Central Park - Guillaume Musso

** A fake thriller

This book is not yet available in English, but you can find it in other languages, including Italian, Spanish, German, Greek, Dutch, Russian and many more, and of course in French.

I found this book beautiful until approx. 80%. It was characterised by an intricate story, a succession of twists, and continuous action.
But I noticed: Alice was too much over the top; Gabriel obviously hid something and strangely she did not realise it, or when she did, she was ready to believe his next explanation without asking too much questions; it did not make sense that Alice would not go to the police; in retrospect (knowing the ending) it was even absurd that they decided to steal a mobile phone and a car, and that they got away with it; the story of the date in the watch had made me realise right away that there was something wrong with the timing.

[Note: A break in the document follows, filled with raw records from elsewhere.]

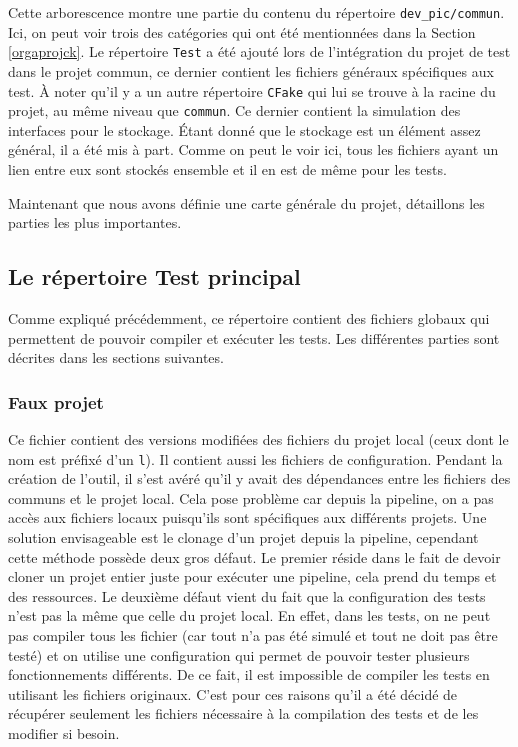 \documentclass[a4paper]{article}
\begin{document}
Cette arborescence montre une partie du contenu du répertoire
\verb|dev_pic/commun|. Ici, on peut voir trois des catégories qui ont été
mentionnées dans la Section \ref{orgaprojck}. Le répertoire \verb|Test| a été
ajouté lors de l'intégration du projet de test dans le projet commun, ce dernier
contient les fichiers généraux spécifiques aux test. À noter qu'il y a un autre
répertoire \verb|CFake| qui lui se trouve à la racine du projet, au même niveau
que \verb|commun|. Ce dernier contient la simulation des interfaces pour le
stockage. Étant donné que le stockage est un élément assez général, il a été mis
à part. Comme on peut le voir ici, tous les fichiers ayant un lien entre eux
sont stockés ensemble et il en est de même pour les tests.

Maintenant que nous avons définie une carte générale du projet, détaillons les
parties les plus importantes.

\subsection{Le répertoire Test principal}

Comme expliqué précédemment, ce répertoire contient des fichiers globaux
qui permettent de pouvoir compiler et exécuter les tests. Les différentes
parties sont décrites dans les sections suivantes.

\subsubsection*{Faux projet} %
\label{fakeproj}

Ce fichier contient des versions modifiées des fichiers du projet local (ceux
dont le nom est préfixé d'un \verb|l|). Il contient aussi les fichiers de
configuration. Pendant la création de l'outil, il s'est avéré qu'il y avait des
dépendances entre les fichiers des communs et le projet local. Cela pose
problème car depuis la pipeline, on a pas accès aux fichiers locaux puisqu'ils
sont spécifiques aux différents projets. Une solution envisageable est le
clonage d'un projet depuis la pipeline, cependant cette méthode possède deux
gros défaut. Le premier réside dans le fait de devoir cloner un projet entier
juste pour exécuter une pipeline, cela prend du temps et des ressources. Le
deuxième défaut vient du fait que la configuration des tests n'est pas la même
que celle du projet local. En effet, dans les tests, on ne peut pas compiler
tous les fichier (car tout n'a pas été simulé et tout ne doit pas être testé) et
on utilise une configuration qui permet de pouvoir tester plusieurs
fonctionnements différents. De ce fait, il est impossible de compiler les tests
en utilisant les fichiers originaux. C'est pour ces raisons qu'il a été décidé
de récupérer seulement les fichiers nécessaire à la compilation des tests et de
les modifier si besoin.
\end{document}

More things I didn’t like, because they gave the idea of ​​being planned arbitrarily, were the transition to flashbacks with the ‘I remember’ introduction and the habit of breaking the scene at the end of a chapter and get it back in the following one. The latter is really a mean trick to push the reader to continue reading and creates dissatisfaction if what the reader wants to do is to stop their reading (you cannot spend all day reading).
In spite of all, I thought I was reading a crime thriller and I expected that in the end the author would bring together the threads, making it at least plausible.
How wrong I was!
In the ending part, the novel implodes.
My suspension of unbelief slipped inexorably until it escaped me, even my judgment dropped from 5 to 3 stars in a few pages. The explanation that the author decides to give about the events is totally improbable. I don’t want to go into detail to avoid too many spoilers, but I can at least say that there isn’t any reason why the male protagonist (Gabriel) should’ve come to do all that he did to get what he wanted. He could do it in a lot easier way. It seems he made it precisely to create a story invented for the benefit of readers. Only you should never come to think of this about a character. If you do, it means that the reader no longer has the illusion that somehow the story might really happen.

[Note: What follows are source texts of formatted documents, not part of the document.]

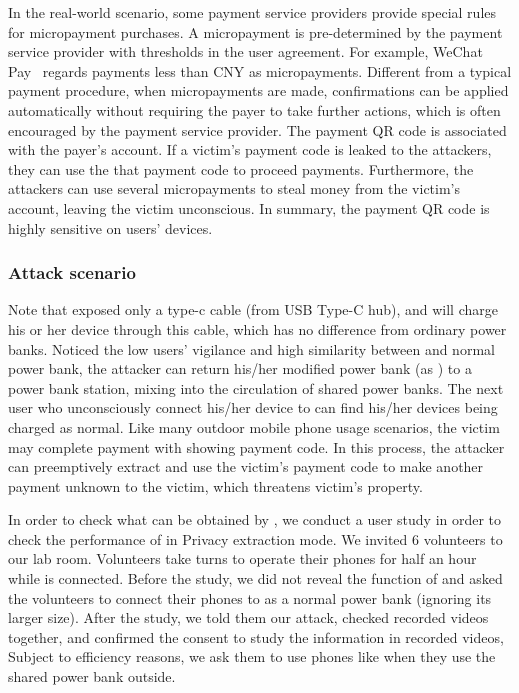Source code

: In the real-world scenario, some payment service providers provide special rules for micropayment purchases. 
A micropayment is pre-determined by the payment service provider with thresholds in the user agreement. 
For example, WeChat Pay~\cite{Wechat-pay} regards payments less than CNY  as micropayments. 
Different from a typical payment procedure, when micropayments are made, confirmations can be applied automatically without requiring the payer to take further actions, which is often encouraged by the payment service provider.
The payment QR code is associated with the payer's account. 
If a victim's payment code is leaked to the attackers, they can use the that payment code to proceed payments. 
Furthermore, the attackers can use several micropayments to steal money from the victim's account, leaving the victim unconscious. 
In summary, the payment QR code is highly sensitive on users' devices.

\subsubsection{Attack scenario}

Note that \tool exposed only a type-c cable (from USB Type-C hub),
and \tool will charge his or her device through this cable, which has no difference from ordinary power banks. Noticed the low users' vigilance and high similarity between \tool and normal power bank, the attacker can return his/her modified power bank (as \tool) to a power bank station, mixing \tool into the circulation of shared power banks. The next user who unconsciously connect his/her device to \tool can find his/her devices being charged as normal.
Like many outdoor mobile phone usage scenarios, the victim may complete payment with showing payment code. In this process, the attacker can preemptively extract and use the victim's payment code to make another payment unknown to the victim, which threatens victim's property.


In order to check what can be obtained by \tool, we conduct a user study in order to check the performance of \tool in Privacy extraction mode. We invited 6 volunteers to our lab room. Volunteers take turns to operate their phones for half an hour while \tool is connected. Before the study, we did not reveal the function of \tool and asked the volunteers to connect their phones to \tool as a normal power bank (ignoring its larger size). 
After the study, we told them our attack, checked recorded videos together, and confirmed the consent to study the information in recorded videos, Subject to efficiency reasons, we ask them to use phones like when they use the shared power bank outside.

In other words, the assumption on which the whole novel is based is not plausible.
Moreover, the epilogue is terrible and this is why my judgment collapsed to 2 stars (it didn’t drop to 1 because, if anything, the book is well written and seems well translated in my language). During the ending I really thought the author had gone mad.

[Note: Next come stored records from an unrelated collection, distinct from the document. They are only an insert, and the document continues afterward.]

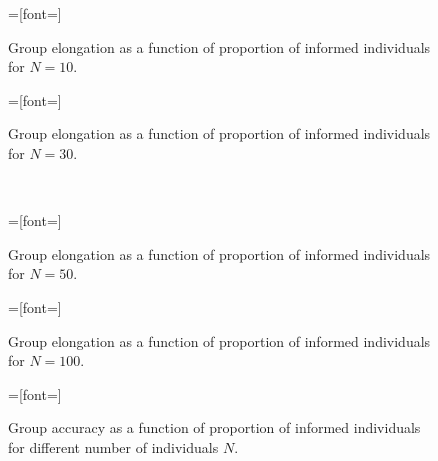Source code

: 
\setlength{}
\setlength{}

\begin{figure}[H]
{}=[font=\scriptsize]

\caption{Group elongation as a function of proportion of informed individuals for $N=10$.}
\label{fig:elong10}
\end{figure}

\begin{figure}[H]
{}=[font=\scriptsize]

\caption{Group elongation as a function of proportion of informed individuals for $N=30$.}
\label{fig:elong30}
\end{figure}
\vfill
\newpage
\ \\
\begin{figure}[H]
{}=[font=\scriptsize]

\caption{Group elongation as a function of proportion of informed individuals for $N=50$.}
\label{fig:elong50}
\end{figure}

\begin{figure}[H]
{}=[font=\scriptsize]

\caption{Group elongation as a function of proportion of informed individuals for $N=100$.}
\label{fig:elong100}
\end{figure}
\vfill
\newpage

\begin{figure}[H]
{}=[font=\scriptsize]

\caption{Group accuracy as a function of proportion of informed individuals for different number of individuals $N$.}
\label{fig:accuracy}
\end{figure}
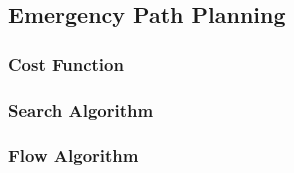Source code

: \subsection{Emergency Path Planning}
\subsubsection{Cost Function}
\subsubsection{Search Algorithm}
\subsubsection{Flow Algorithm}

[Warning: spoilers ahead.]
The story ends with the most incredible of romantic endings, without the slightest clue being given in the rest of the book. It comes out of blue, without a reason, without you noticing the slightest emotional connection between the protagonists in the novel.
To make things even worse there are those final lines, along with Gabriel’s long monologue placed on a separate page, halfway through which I just scrolled to get to the end.
[End of spoilers.]
In short, if you want to read a crime thriller, read something else.
One could attribute a new genre to this book: fake thriller.